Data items
# # #

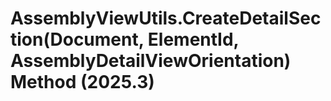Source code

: # AssemblyViewUtils.CreateDetailSection(Document, ElementId, AssemblyDetailViewOrientation) Method (2025.3)

﻿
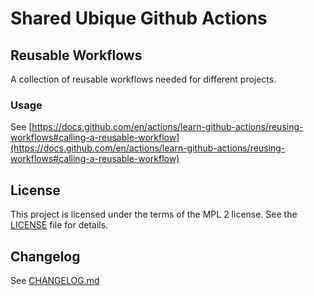 # Shared Ubique Github Actions

## Reusable Workflows

A collection of reusable workflows needed for different projects.

### Usage

See [https://docs.github.com/en/actions/learn-github-actions/reusing-workflows#calling-a-reusable-workflow](https://docs.github.com/en/actions/learn-github-actions/reusing-workflows#calling-a-reusable-workflow)

## License

This project is licensed under the terms of the MPL 2 license. See the [LICENSE](LICENSE) file for details.

## Changelog

See [CHANGELOG.md](CHANGELOG.md)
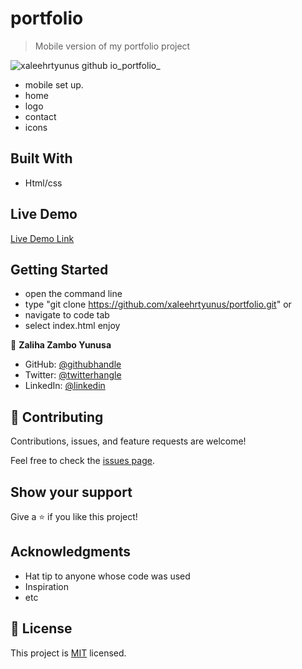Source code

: # portfolio

> Mobile version of my portfolio project

![xaleehrtyunus github io_portfolio_](https://user-images.githubusercontent.com/73062137/129442840-98c8f1c1-b6e8-49f8-84fd-4b52fe46a915.png)


- mobile set up.
- home 
- logo 
- contact
- icons

## Built With

- Html/css

## Live Demo

[Live Demo Link](https://xaleehrtyunus.github.io/portfolio/)


## Getting Started
- open the command line
- type "git clone https://github.com/xaleehrtyunus/portfolio.git"
or 
- navigate to code tab 
- select index.html 
enjoy


👤 **Zaliha Zambo Yunusa**

- GitHub: [@githubhandle](https://github.com/xaleehrtyunus)
- Twitter: [@twitterhangle](https://twiiter.com/yunusxaleehrt)
- LinkedIn: [@linkedin](https://linkedin.com/zalihagamboyunusa)


## 🤝 Contributing

Contributions, issues, and feature requests are welcome!

Feel free to check the [issues page](../../issues/).

## Show your support

Give a ⭐️ if you like this project!
## Acknowledgments

- Hat tip to anyone whose code was used
- Inspiration
- etc

## 📝 License

This project is [MIT](./MIT.md) licensed.
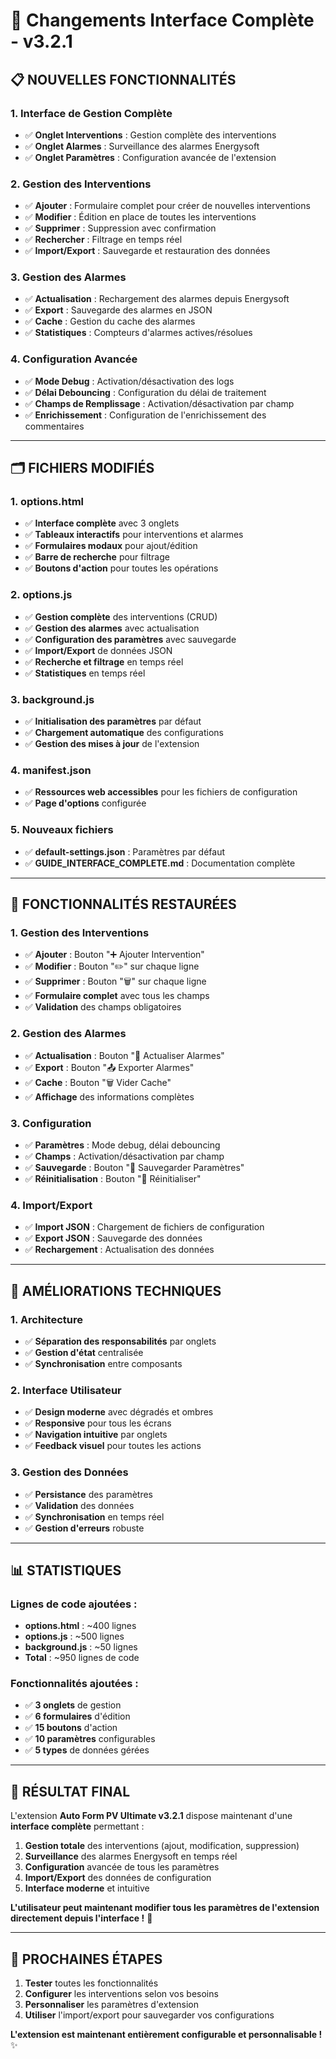 # 🔄 Changements Interface Complète - v3.2.1

## 📋 **NOUVELLES FONCTIONNALITÉS**

### **1. Interface de Gestion Complète**
- ✅ **Onglet Interventions** : Gestion complète des interventions
- ✅ **Onglet Alarmes** : Surveillance des alarmes Energysoft
- ✅ **Onglet Paramètres** : Configuration avancée de l'extension

### **2. Gestion des Interventions**
- ✅ **Ajouter** : Formulaire complet pour créer de nouvelles interventions
- ✅ **Modifier** : Édition en place de toutes les interventions
- ✅ **Supprimer** : Suppression avec confirmation
- ✅ **Rechercher** : Filtrage en temps réel
- ✅ **Import/Export** : Sauvegarde et restauration des données

### **3. Gestion des Alarmes**
- ✅ **Actualisation** : Rechargement des alarmes depuis Energysoft
- ✅ **Export** : Sauvegarde des alarmes en JSON
- ✅ **Cache** : Gestion du cache des alarmes
- ✅ **Statistiques** : Compteurs d'alarmes actives/résolues

### **4. Configuration Avancée**
- ✅ **Mode Debug** : Activation/désactivation des logs
- ✅ **Délai Debouncing** : Configuration du délai de traitement
- ✅ **Champs de Remplissage** : Activation/désactivation par champ
- ✅ **Enrichissement** : Configuration de l'enrichissement des commentaires

---

## 🗂️ **FICHIERS MODIFIÉS**

### **1. options.html**
- ✅ **Interface complète** avec 3 onglets
- ✅ **Tableaux interactifs** pour interventions et alarmes
- ✅ **Formulaires modaux** pour ajout/édition
- ✅ **Barre de recherche** pour filtrage
- ✅ **Boutons d'action** pour toutes les opérations

### **2. options.js**
- ✅ **Gestion complète** des interventions (CRUD)
- ✅ **Gestion des alarmes** avec actualisation
- ✅ **Configuration des paramètres** avec sauvegarde
- ✅ **Import/Export** de données JSON
- ✅ **Recherche et filtrage** en temps réel
- ✅ **Statistiques** en temps réel

### **3. background.js**
- ✅ **Initialisation des paramètres** par défaut
- ✅ **Chargement automatique** des configurations
- ✅ **Gestion des mises à jour** de l'extension

### **4. manifest.json**
- ✅ **Ressources web accessibles** pour les fichiers de configuration
- ✅ **Page d'options** configurée

### **5. Nouveaux fichiers**
- ✅ **default-settings.json** : Paramètres par défaut
- ✅ **GUIDE_INTERFACE_COMPLETE.md** : Documentation complète

---

## 🎯 **FONCTIONNALITÉS RESTAURÉES**

### **1. Gestion des Interventions**
- ✅ **Ajouter** : Bouton "➕ Ajouter Intervention"
- ✅ **Modifier** : Bouton "✏️" sur chaque ligne
- ✅ **Supprimer** : Bouton "🗑️" sur chaque ligne
- ✅ **Formulaire complet** avec tous les champs
- ✅ **Validation** des champs obligatoires

### **2. Gestion des Alarmes**
- ✅ **Actualisation** : Bouton "🔄 Actualiser Alarmes"
- ✅ **Export** : Bouton "📤 Exporter Alarmes"
- ✅ **Cache** : Bouton "🗑️ Vider Cache"
- ✅ **Affichage** des informations complètes

### **3. Configuration**
- ✅ **Paramètres** : Mode debug, délai debouncing
- ✅ **Champs** : Activation/désactivation par champ
- ✅ **Sauvegarde** : Bouton "💾 Sauvegarder Paramètres"
- ✅ **Réinitialisation** : Bouton "🔄 Réinitialiser"

### **4. Import/Export**
- ✅ **Import JSON** : Chargement de fichiers de configuration
- ✅ **Export JSON** : Sauvegarde des données
- ✅ **Rechargement** : Actualisation des données

---

## 🔧 **AMÉLIORATIONS TECHNIQUES**

### **1. Architecture**
- ✅ **Séparation des responsabilités** par onglets
- ✅ **Gestion d'état** centralisée
- ✅ **Synchronisation** entre composants

### **2. Interface Utilisateur**
- ✅ **Design moderne** avec dégradés et ombres
- ✅ **Responsive** pour tous les écrans
- ✅ **Navigation intuitive** par onglets
- ✅ **Feedback visuel** pour toutes les actions

### **3. Gestion des Données**
- ✅ **Persistance** des paramètres
- ✅ **Validation** des données
- ✅ **Synchronisation** en temps réel
- ✅ **Gestion d'erreurs** robuste

---

## 📊 **STATISTIQUES**

### **Lignes de code ajoutées :**
- **options.html** : ~400 lignes
- **options.js** : ~500 lignes
- **background.js** : ~50 lignes
- **Total** : ~950 lignes de code

### **Fonctionnalités ajoutées :**
- ✅ **3 onglets** de gestion
- ✅ **6 formulaires** d'édition
- ✅ **15 boutons** d'action
- ✅ **10 paramètres** configurables
- ✅ **5 types** de données gérées

---

## 🎉 **RÉSULTAT FINAL**

L'extension **Auto Form PV Ultimate v3.2.1** dispose maintenant d'une **interface complète** permettant :

1. **Gestion totale** des interventions (ajout, modification, suppression)
2. **Surveillance** des alarmes Energysoft en temps réel
3. **Configuration** avancée de tous les paramètres
4. **Import/Export** des données de configuration
5. **Interface moderne** et intuitive

**L'utilisateur peut maintenant modifier tous les paramètres de l'extension directement depuis l'interface !** 🎊

---

## 🚀 **PROCHAINES ÉTAPES**

1. **Tester** toutes les fonctionnalités
2. **Configurer** les interventions selon vos besoins
3. **Personnaliser** les paramètres d'extension
4. **Utiliser** l'import/export pour sauvegarder vos configurations

**L'extension est maintenant entièrement configurable et personnalisable !** ✨
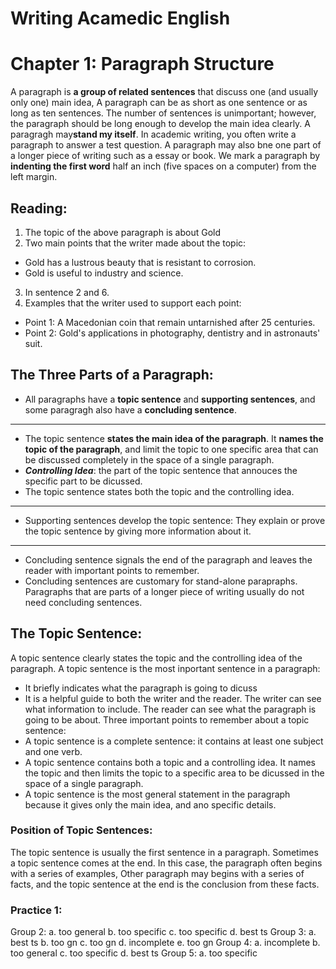 Writing Acamedic English
=========================
# Chapter 1: Paragraph Structure
A paragraph is **a group of related sentences** that discuss one (and usually only one) main idea, A paragraph can be as short as one sentence or as long as ten sentences. The number of sentences is unimportant; however, the paragraph should be long enough to develop the main idea clearly.
A paragragh may**stand my itself**. In academic writing, you often write a paragraph to answer a test question. A paragraph may also bne one part of a longer piece of writing such as a essay or book.
We mark a paragraph by **indenting the first word** half an inch (five spaces on a computer) from the left margin.

## Reading:
1. The topic of the above paragraph is about Gold
2. Two main points that the writer made about the topic:
- Gold has a lustrous beauty that is resistant to corrosion.
- Gold is useful to industry and science.
3. In sentence 2 and 6.
4. Examples that the writer used to support each point:
- Point 1: A Macedonian coin that remain untarnished after 25 centuries.
- Point 2: Gold's applications in photography, dentistry and in astronauts' suit.
## The Three Parts of a Paragraph:
- All paragraphs have a **topic sentence** and **supporting sentences**, and some paragragh also have a **concluding sentence**.
 ---------------
- The topic sentence **states the main idea of the paragraph**. It **names the topic of the paragraph**, and limit the topic to one specific area that can be discussed completely in the space of a single paragraph.
- **_Controlling Idea_**: the part of the topic sentence that annouces the specific part to be dicussed.
- The topic sentence states both the topic and the controlling idea.
 ---------------
- Supporting sentences develop the topic sentence: They explain or prove the topic sentence by giving more information about it.
 ---------------
- Concluding sentence signals the end of the paragraph and leaves the reader with important points to remember.
- Concluding sentences are customary for stand-alone parapraphs. Paragraphs that are parts of a longer piece of writing usually do not need concluding sentences.

## The Topic Sentence:
  A topic sentence clearly states the topic and the controlling idea of the paragraph.
  A topic sentence is the most inportant sentence in a paragraph:
  - It briefly indicates what the paragraph is going to dicuss
  - It is a helpful guide to both the writer and the reader. The writer can see what information to include. The reader can see what the paragraph is going to be about.
  Three important points to remember about a topic sentence:
  - A topic sentence is a complete sentence: it contains at least one subject and one verb.
  - A topic sentence contains both a topic and a controlling idea. It names the topic and then limits the topic to a specific area to be dicussed in the space of a single paragraph.
  - A topic sentence is the most general statement in the paragraph because it gives only the main idea, and ano specific details.
### Position of Topic Sentences:
  The topic sentence is usually the first sentence in a paragraph. 
  Sometimes a topic sentence comes at the end. In this case, the paragraph often begins with a series of examples, Other paragraph may begins with a series of facts, and the topic sentence at the end is the conclusion from these facts.
### Practice 1:
  Group 2:
    a. too general
    b. too specific
    c. too specific
    d. best ts
  Group 3:
    a. best ts
    b. too gn
    c. too gn
    d. incomplete
    e. too gn
  Group 4:
    a. incomplete
    b. too general
    c. too specific
    d. best ts
  Group 5:
    a. too specific
    
     
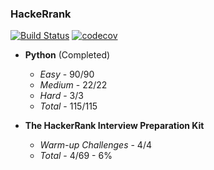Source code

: ### HackeRrank

[![Build Status](https://travis-ci.com/Razor-87/hackerrank.svg?branch=master)](https://travis-ci.com/Razor-87/hackerrank)
[![codecov](https://codecov.io/gh/Razor-87/hackerrank/branch/master/graph/badge.svg)](https://codecov.io/gh/Razor-87/hackerrank)

- **Python** (Completed)
    - *Easy* - 90/90
    - *Medium* - 22/22
    - *Hard* - 3/3
    - *Total* - 115/115

- **The HackerRank Interview Preparation Kit**
	- *Warm-up Challenges* - 4/4
    - *Total* - 4/69 - 6%
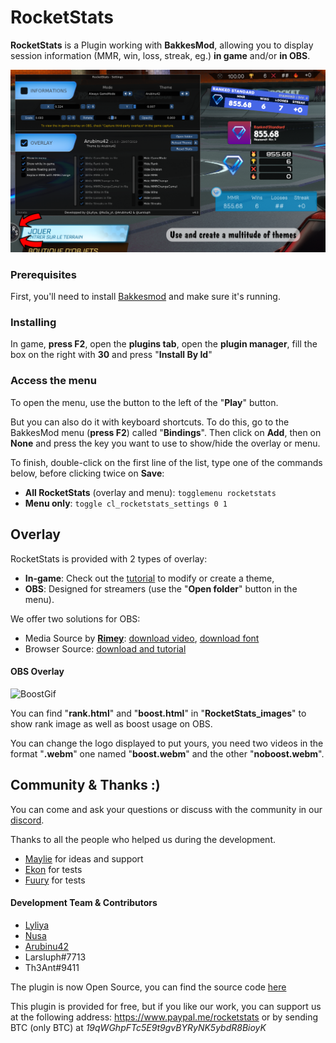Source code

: # RocketStats

__RocketStats__ is a Plugin working with __BakkesMod__, allowing you to display session information (MMR, win, loss, streak, eg.) __in game__ and/or __in OBS__.

![RocketStats_menu](screenshot.png)

### Prerequisites

First, you'll need to install [Bakkesmod](https://www.bakkesmod.com/) and make sure it's running.

### Installing

In game, __press F2__, open the __plugins tab__, open the __plugin manager__, fill the box on the right with __30__ and press "__Install By Id__"

### Access the menu

To open the menu, use the button to the left of the "__Play__" button.

But you can also do it with keyboard shortcuts.
To do this, go to the BakkesMod menu (__press F2__) called "__Bindings__".
Then click on __Add__, then on __None__ and press the key you want to use to show/hide the overlay or menu.

To finish, double-click on the first line of the list, type one of the commands below, before clicking twice on __Save__:
 - __All RocketStats__ (overlay and menu): `togglemenu rocketstats`
 - __Menu only__: `toggle cl_rocketstats_settings 0 1`

## Overlay

RocketStats is provided with 2 types of overlay:
 - __In-game__: Check out the [tutorial](RocketStats_themes) to modify or create a theme,
 - __OBS__: Designed for streamers (use the "__Open folder__" button in the menu).

We offer two solutions for OBS:
 - Media Source by __[Rimey](https://twitter.com/Rimey_)__: [download video](https://drive.google.com/file/d/15ye_Iq-1lK_dkQKQvk_Ia5EwbTNEiViG/view?usp=sharing), [download font](https://www.dafont.com/azonix.font)
 - Browser Source: [download and tutorial](https://github.com/Arubinu/Overlay4RocketStats)

#### OBS Overlay

![BoostGif](https://cdn.discordapp.com/attachments/593431328209371170/600786830341832854/M1q6g5.gif)

You can find "__rank.html__" and "__boost.html__" in "__RocketStats_images__" to show rank image as well as boost usage on OBS.

You can change the logo displayed to put yours, you need two videos in the format "__.webm__" one named "__boost.webm__" and the other "__noboost.webm__".

## Community & Thanks :)

You can come and ask your questions or discuss with the community in our [discord](https://discord.gg/weBCBE4).

Thanks to all the people who helped us during the development.

- [Maylie](https://www.twitch.tv/Maylie_tv) for ideas and support
- [Ekon](https://www.twitch.tv/ekonrl) for tests
- [Fuury](https://www.twitch.tv/FuuRy_Off) for tests

#### Development Team & Contributors

- [Lyliya](https://twitter.com/Lyliiya)
- [Nusa](https://twitter.com/NuSa_yt)
- [Arubinu42](https://www.twitch.tv/arubinu42)
- Larsluph#7713
- Th3Ant#9411

The plugin is now Open Source, you can find the source code [here](https://github.com/Lyliya/RocketStats)

This plugin is provided for free, but if you like our work, you can support us at the following address: https://www.paypal.me/rocketstats or by sending BTC (only BTC) at _19qWGhpFTc5E9t9gvBYRyNK5ybdR8BioyK_
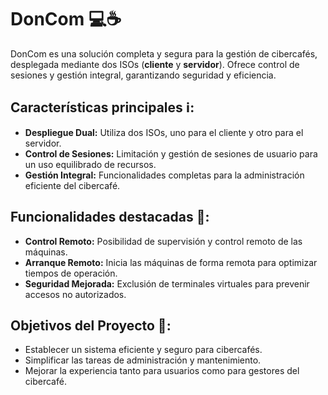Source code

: # DonCom 💻☕️

DonCom es una solución completa y segura para la gestión de cibercafés, desplegada mediante dos ISOs (**cliente** y **servidor**). Ofrece control de sesiones y gestión integral, garantizando seguridad y eficiencia.

## Características principales ℹ️:
- **Despliegue Dual:** Utiliza dos ISOs, uno para el cliente y otro para el servidor.
- **Control de Sesiones:** Limitación y gestión de sesiones de usuario para un uso equilibrado de recursos.
- **Gestión Integral:** Funcionalidades completas para la administración eficiente del cibercafé.

## Funcionalidades destacadas 🚀:
- **Control Remoto:** Posibilidad de supervisión y control remoto de las máquinas.
- **Arranque Remoto:** Inicia las máquinas de forma remota para optimizar tiempos de operación.
- **Seguridad Mejorada:** Exclusión de terminales virtuales para prevenir accesos no autorizados.

## Objetivos del Proyecto 🎯:
- Establecer un sistema eficiente y seguro para cibercafés.
- Simplificar las tareas de administración y mantenimiento.
- Mejorar la experiencia tanto para usuarios como para gestores del cibercafé.
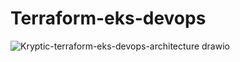 # Terraform-eks-devops
![Kryptic-terraform-eks-devops-architecture drawio](https://github.com/user-attachments/assets/82af8fdf-6b75-4c17-bef4-9f2a1c5810d8)
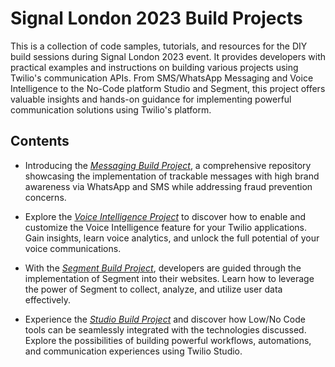 # Signal London 2023 Build Projects

This is a collection of code samples, tutorials, and resources for the DIY build sessions during Signal London 2023 event. It provides developers with practical examples and instructions on building various projects using Twilio's communication APIs. From SMS/WhatsApp Messaging and Voice Intelligence to the No-Code platform Studio and Segment, this project offers valuable insights and hands-on guidance for implementing powerful communication solutions using Twilio's platform.

## Contents

- Introducing the [_Messaging Build Project_](./messaging), a comprehensive repository showcasing the implementation of trackable messages with high brand awareness via WhatsApp and SMS while addressing fraud prevention concerns.

- Explore the [_Voice Intelligence Project_](./voice-intelligence) to discover how to enable and customize the Voice Intelligence feature for your Twilio applications. Gain insights, learn voice analytics, and unlock the full potential of your voice communications.

- With the [_Segment Build Project_](./studio), developers are guided through the implementation of Segment into their websites. Learn how to leverage the power of Segment to collect, analyze, and utilize user data effectively.

- Experience the [_Studio Build Project_](./segment) and discover how Low/No Code tools can be seamlessly integrated with the technologies discussed. Explore the possibilities of building powerful workflows, automations, and communication experiences using Twilio Studio.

# # #

**WHAT THE EXERCISE ASKS**
Check the records above line by line and tally those holding the string "download". Answer with the number only.

**OUTPUT OF THE EXERCISE**
2